▸ Work request
Produce all the records again exactly as they stand.

▸ Extracted information
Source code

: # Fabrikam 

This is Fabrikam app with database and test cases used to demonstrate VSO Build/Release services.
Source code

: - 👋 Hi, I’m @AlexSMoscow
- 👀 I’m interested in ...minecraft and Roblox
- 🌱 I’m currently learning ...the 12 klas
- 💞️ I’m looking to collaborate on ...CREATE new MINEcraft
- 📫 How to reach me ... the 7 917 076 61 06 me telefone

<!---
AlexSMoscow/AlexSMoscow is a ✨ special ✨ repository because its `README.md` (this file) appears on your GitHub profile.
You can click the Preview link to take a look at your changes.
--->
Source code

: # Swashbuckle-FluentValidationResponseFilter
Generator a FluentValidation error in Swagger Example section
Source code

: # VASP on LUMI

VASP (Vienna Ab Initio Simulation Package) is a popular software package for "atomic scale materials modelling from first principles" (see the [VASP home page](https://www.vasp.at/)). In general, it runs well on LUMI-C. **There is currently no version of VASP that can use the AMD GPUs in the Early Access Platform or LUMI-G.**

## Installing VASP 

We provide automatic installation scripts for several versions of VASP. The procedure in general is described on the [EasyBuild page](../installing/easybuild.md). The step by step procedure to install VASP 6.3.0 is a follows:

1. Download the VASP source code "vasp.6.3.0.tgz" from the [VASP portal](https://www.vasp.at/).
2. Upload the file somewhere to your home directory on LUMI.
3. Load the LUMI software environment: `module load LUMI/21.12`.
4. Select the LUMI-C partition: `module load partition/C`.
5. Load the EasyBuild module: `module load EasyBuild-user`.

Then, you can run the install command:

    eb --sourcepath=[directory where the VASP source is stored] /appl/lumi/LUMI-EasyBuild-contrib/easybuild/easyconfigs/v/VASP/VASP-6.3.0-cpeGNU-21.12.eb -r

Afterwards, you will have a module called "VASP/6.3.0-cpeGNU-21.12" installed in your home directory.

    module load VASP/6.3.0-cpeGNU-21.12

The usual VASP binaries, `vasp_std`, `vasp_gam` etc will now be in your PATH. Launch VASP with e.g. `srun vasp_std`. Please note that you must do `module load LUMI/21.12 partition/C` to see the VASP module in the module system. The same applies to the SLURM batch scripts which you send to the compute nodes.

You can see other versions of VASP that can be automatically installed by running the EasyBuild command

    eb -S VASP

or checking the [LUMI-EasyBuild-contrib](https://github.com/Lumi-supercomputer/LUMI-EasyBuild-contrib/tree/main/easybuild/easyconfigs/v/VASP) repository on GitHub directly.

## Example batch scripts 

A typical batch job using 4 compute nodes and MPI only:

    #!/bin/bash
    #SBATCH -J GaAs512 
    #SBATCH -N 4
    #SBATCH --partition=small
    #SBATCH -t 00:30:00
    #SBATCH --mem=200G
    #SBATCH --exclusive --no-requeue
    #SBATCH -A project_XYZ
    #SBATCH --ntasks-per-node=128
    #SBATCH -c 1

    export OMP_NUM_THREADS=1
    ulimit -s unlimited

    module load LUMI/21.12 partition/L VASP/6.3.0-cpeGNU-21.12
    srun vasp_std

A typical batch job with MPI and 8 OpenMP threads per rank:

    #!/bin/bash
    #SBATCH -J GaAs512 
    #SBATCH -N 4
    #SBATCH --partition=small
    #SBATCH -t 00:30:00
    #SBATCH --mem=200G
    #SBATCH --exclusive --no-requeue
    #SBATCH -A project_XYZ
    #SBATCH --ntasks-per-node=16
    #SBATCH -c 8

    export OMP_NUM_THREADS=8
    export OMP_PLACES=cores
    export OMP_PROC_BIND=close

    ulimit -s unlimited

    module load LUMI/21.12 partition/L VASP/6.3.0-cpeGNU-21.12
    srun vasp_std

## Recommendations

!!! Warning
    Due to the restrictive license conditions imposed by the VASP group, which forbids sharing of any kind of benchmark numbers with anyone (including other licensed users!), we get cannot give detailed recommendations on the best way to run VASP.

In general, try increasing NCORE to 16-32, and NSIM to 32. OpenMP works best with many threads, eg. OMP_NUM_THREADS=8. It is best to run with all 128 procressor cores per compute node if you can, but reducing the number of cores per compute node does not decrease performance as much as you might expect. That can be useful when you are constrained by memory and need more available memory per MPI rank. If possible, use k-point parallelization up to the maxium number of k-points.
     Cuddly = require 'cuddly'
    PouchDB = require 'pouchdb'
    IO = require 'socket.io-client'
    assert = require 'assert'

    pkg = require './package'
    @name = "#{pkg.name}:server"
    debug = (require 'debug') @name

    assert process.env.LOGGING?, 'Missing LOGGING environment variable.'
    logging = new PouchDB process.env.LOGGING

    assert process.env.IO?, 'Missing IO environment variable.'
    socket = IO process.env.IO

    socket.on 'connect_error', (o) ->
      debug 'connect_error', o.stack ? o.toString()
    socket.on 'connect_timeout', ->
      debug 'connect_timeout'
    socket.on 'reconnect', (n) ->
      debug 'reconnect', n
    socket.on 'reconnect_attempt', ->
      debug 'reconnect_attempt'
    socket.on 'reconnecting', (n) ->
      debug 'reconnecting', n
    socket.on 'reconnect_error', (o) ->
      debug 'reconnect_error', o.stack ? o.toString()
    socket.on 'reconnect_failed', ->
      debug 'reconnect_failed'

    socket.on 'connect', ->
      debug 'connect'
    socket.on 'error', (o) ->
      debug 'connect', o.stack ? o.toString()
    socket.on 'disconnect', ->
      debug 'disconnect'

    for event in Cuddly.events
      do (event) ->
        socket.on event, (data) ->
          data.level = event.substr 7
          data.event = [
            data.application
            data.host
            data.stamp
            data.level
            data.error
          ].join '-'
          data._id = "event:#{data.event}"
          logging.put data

▸ Response to this exercise
Source code

: # Fabrikam 

This is Fabrikam app with database and test cases used to demonstrate VSO Build/Release services.
Source code

: - 👋 Hi, I’m @AlexSMoscow
- 👀 I’m interested in ...minecraft and Roblox
- 🌱 I’m currently learning ...the 12 klas
- 💞️ I’m looking to collaborate on ...CREATE new MINEcraft
- 📫 How to reach me ... the 7 917 076 61 06 me telefone

<!---
AlexSMoscow/AlexSMoscow is a ✨ special ✨ repository because its `README.md` (this file) appears on your GitHub profile.
You can click the Preview link to take a look at your changes.
--->
Source code

: # Swashbuckle-FluentValidationResponseFilter
Generator a FluentValidation error in Swagger Example section
Source code

: # VASP on LUMI

VASP (Vienna Ab Initio Simulation Package) is a popular software package for "atomic scale materials modelling from first principles" (see the [VASP home page](https://www.vasp.at/)). In general, it runs well on LUMI-C. **There is currently no version of VASP that can use the AMD GPUs in the Early Access Platform or LUMI-G.**

## Installing VASP 

We provide automatic installation scripts for several versions of VASP. The procedure in general is described on the [EasyBuild page](../installing/easybuild.md). The step by step procedure to install VASP 6.3.0 is a follows:

1. Download the VASP source code "vasp.6.3.0.tgz" from the [VASP portal](https://www.vasp.at/).
2. Upload the file somewhere to your home directory on LUMI.
3. Load the LUMI software environment: `module load LUMI/21.12`.
4. Select the LUMI-C partition: `module load partition/C`.
5. Load the EasyBuild module: `module load EasyBuild-user`.

Then, you can run the install command:

    eb --sourcepath=[directory where the VASP source is stored] /appl/lumi/LUMI-EasyBuild-contrib/easybuild/easyconfigs/v/VASP/VASP-6.3.0-cpeGNU-21.12.eb -r

Afterwards, you will have a module called "VASP/6.3.0-cpeGNU-21.12" installed in your home directory.

    module load VASP/6.3.0-cpeGNU-21.12

The usual VASP binaries, `vasp_std`, `vasp_gam` etc will now be in your PATH. Launch VASP with e.g. `srun vasp_std`. Please note that you must do `module load LUMI/21.12 partition/C` to see the VASP module in the module system. The same applies to the SLURM batch scripts which you send to the compute nodes.

You can see other versions of VASP that can be automatically installed by running the EasyBuild command

    eb -S VASP

or checking the [LUMI-EasyBuild-contrib](https://github.com/Lumi-supercomputer/LUMI-EasyBuild-contrib/tree/main/easybuild/easyconfigs/v/VASP) repository on GitHub directly.

## Example batch scripts 

A typical batch job using 4 compute nodes and MPI only:

    #!/bin/bash
    #SBATCH -J GaAs512 
    #SBATCH -N 4
    #SBATCH --partition=small
    #SBATCH -t 00:30:00
    #SBATCH --mem=200G
    #SBATCH --exclusive --no-requeue
    #SBATCH -A project_XYZ
    #SBATCH --ntasks-per-node=128
    #SBATCH -c 1

    export OMP_NUM_THREADS=1
    ulimit -s unlimited

    module load LUMI/21.12 partition/L VASP/6.3.0-cpeGNU-21.12
    srun vasp_std

A typical batch job with MPI and 8 OpenMP threads per rank:

    #!/bin/bash
    #SBATCH -J GaAs512 
    #SBATCH -N 4
    #SBATCH --partition=small
    #SBATCH -t 00:30:00
    #SBATCH --mem=200G
    #SBATCH --exclusive --no-requeue
    #SBATCH -A project_XYZ
    #SBATCH --ntasks-per-node=16
    #SBATCH -c 8

    export OMP_NUM_THREADS=8
    export OMP_PLACES=cores
    export OMP_PROC_BIND=close

    ulimit -s unlimited

    module load LUMI/21.12 partition/L VASP/6.3.0-cpeGNU-21.12
    srun vasp_std

## Recommendations

!!! Warning
    Due to the restrictive license conditions imposed by the VASP group, which forbids sharing of any kind of benchmark numbers with anyone (including other licensed users!), we get cannot give detailed recommendations on the best way to run VASP.

In general, try increasing NCORE to 16-32, and NSIM to 32. OpenMP works best with many threads, eg. OMP_NUM_THREADS=8. It is best to run with all 128 procressor cores per compute node if you can, but reducing the number of cores per compute node does not decrease performance as much as you might expect. That can be useful when you are constrained by memory and need more available memory per MPI rank. If possible, use k-point parallelization up to the maxium number of k-points.
     Cuddly = require 'cuddly'
    PouchDB = require 'pouchdb'
    IO = require 'socket.io-client'
    assert = require 'assert'

    pkg = require './package'
    @name = "#{pkg.name}:server"
    debug = (require 'debug') @name

    assert process.env.LOGGING?, 'Missing LOGGING environment variable.'
    logging = new PouchDB process.env.LOGGING

    assert process.env.IO?, 'Missing IO environment variable.'
    socket = IO process.env.IO

    socket.on 'connect_error', (o) ->
      debug 'connect_error', o.stack ? o.toString()
    socket.on 'connect_timeout', ->
      debug 'connect_timeout'
    socket.on 'reconnect', (n) ->
      debug 'reconnect', n
    socket.on 'reconnect_attempt', ->
      debug 'reconnect_attempt'
    socket.on 'reconnecting', (n) ->
      debug 'reconnecting', n
    socket.on 'reconnect_error', (o) ->
      debug 'reconnect_error', o.stack ? o.toString()
    socket.on 'reconnect_failed', ->
      debug 'reconnect_failed'

    socket.on 'connect', ->
      debug 'connect'
    socket.on 'error', (o) ->
      debug 'connect', o.stack ? o.toString()
    socket.on 'disconnect', ->
      debug 'disconnect'

    for event in Cuddly.events
      do (event) ->
        socket.on event, (data) ->
          data.level = event.substr 7
          data.event = [
            data.application
            data.host
            data.stamp
            data.level
            data.error
          ].join '-'
          data._id = "event:#{data.event}"
          logging.put data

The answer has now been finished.